An Employer’s Obligation to Accommodate an Employee Disabled by Pregnancy Is Not Limited by California’s Pregnancy Disability Leave Law

Employment Law  

March 2013


In Sanchez v. Swissport, Inc., a California appellate court recently found that an employee who exhausted all permissible leave available under California’s Pregnancy Disability Leave Law (PDLL) stated a cause of action under the California Fair Employment and Housing Act (FEHA) for employment discrimination.

Defendant Swissport, Inc. employed Plaintiff Ana G. Fuentes Sanchez for approximately a year and half when she was diagnosed with a high-risk pregnancy, requiring bedrest. She alleged that Swissport was aware of her due date, October 19, 2009, and that she needed a leave of absence until she gave birth. According to Ms. Sanchez, her employer afforded her just over 19 weeks of leave, consisting of her accrued vacation time in addition to the time allotted by the California Family Rights Act (CFRA) and the PDLL, before abruptly terminating her employment. She claims that at no time did her employer ever contact her to engage in a timely, good faith interactive process in order to identify available accommodations, such as an extended leave of absence, so that she could remain employed.

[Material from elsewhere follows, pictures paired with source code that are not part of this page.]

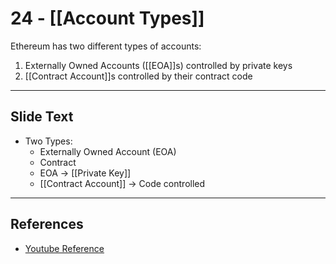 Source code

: # 24 - [[Account Types]]

Ethereum has two different types of accounts:
1.  Externally Owned Accounts ([[EOA]]s) controlled by private keys
2.  [[Contract Account]]s controlled by their contract code

---
## Slide Text
- Two Types:
	- Externally Owned Account (EOA)
	- Contract
	- EOA -> [[Private Key]]
	- [[Contract Account]] -> Code controlled
---
## References
- [Youtube Reference](https://youtu.be/zIeBfuXxuWs?t=169) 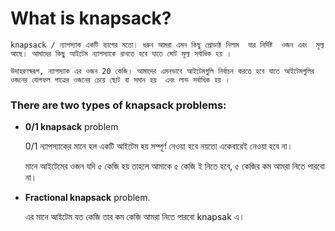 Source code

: # What is knapsack?
    knapsack / ন্যাপস্যাক একটি ব্যাগের মতো। ধরুন আমরা এমন কিছু প্রোডাক্ট নিলাম  যার নির্দিষ্ট  ওজন এবং  মূল্য আছে। আমাদের কিছু আইটেম ন্যাপস্যাকে রাখতে হবে যাতে মোট মূল্য সর্বাধিক হয় ।

    উদাহরণস্বরূপ, ন্যাপস্যাক এর ওজন 20 কেজি। আমাদের এমনভাবে আইটেমগুলি নির্বাচন করতে হবে যাতে আইটেমগুলির ওজনের যোগফল পাত্রের ওজনের চেয়ে ছোট বা সমান হয়  এবং লাভ সর্বাধিক হয় ।

    
### There are two types of knapsack problems:
- __0/1 knapsack__ problem  

    0/1 ন্যাপস্যাকের মানে  হল একটি  আইটেম হয় সম্পূর্ণ নেওয়া হবে নয়তো একেবারেই  নেওয়া হবে না।

    মানে আইটেমের ওজন যদি ৫ কেজি হয় তাহলে আমাকে ৫ কেজি ই নিতে হবে, ৫ কেজির কম আমরা নিতে পারবো না। 
- __Fractional knapsack__ problem.  

    এর মানে আইটেম যত কেজি তার কম কেজি আমরা নিতে পারবো knapsak এ।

Swissport moved to dismiss the case, asserting that it had necessarily satisfied all of its obligations under the FEHA because it had provided Ms. Sanchez with all of the leave mandated by the PDLL and the CFRA for her pregnancy-related disability.  The court disagreed that the PDLL is the exclusive remedy for an employee seeking accommodation of her pregnancy-related disability, concluding that the PDLL’s remedies augment, rather than supplant, those set forth elsewhere in the FEHA. Under the FEHA, a woman disabled by pregnancy is entitled to the protections afforded any other disabled employee – a reasonable accommodation that does not impose an undue hardship on her employer. Depending on the circumstances, disability leave may exceed four months. Because an employer’s compliance with the PDLL simply extinguishes any cause of action under the PDLL rather than the FEHA as a whole, employers must take care to engage in an appropriate interactive process to avoid claims of disability discrimination.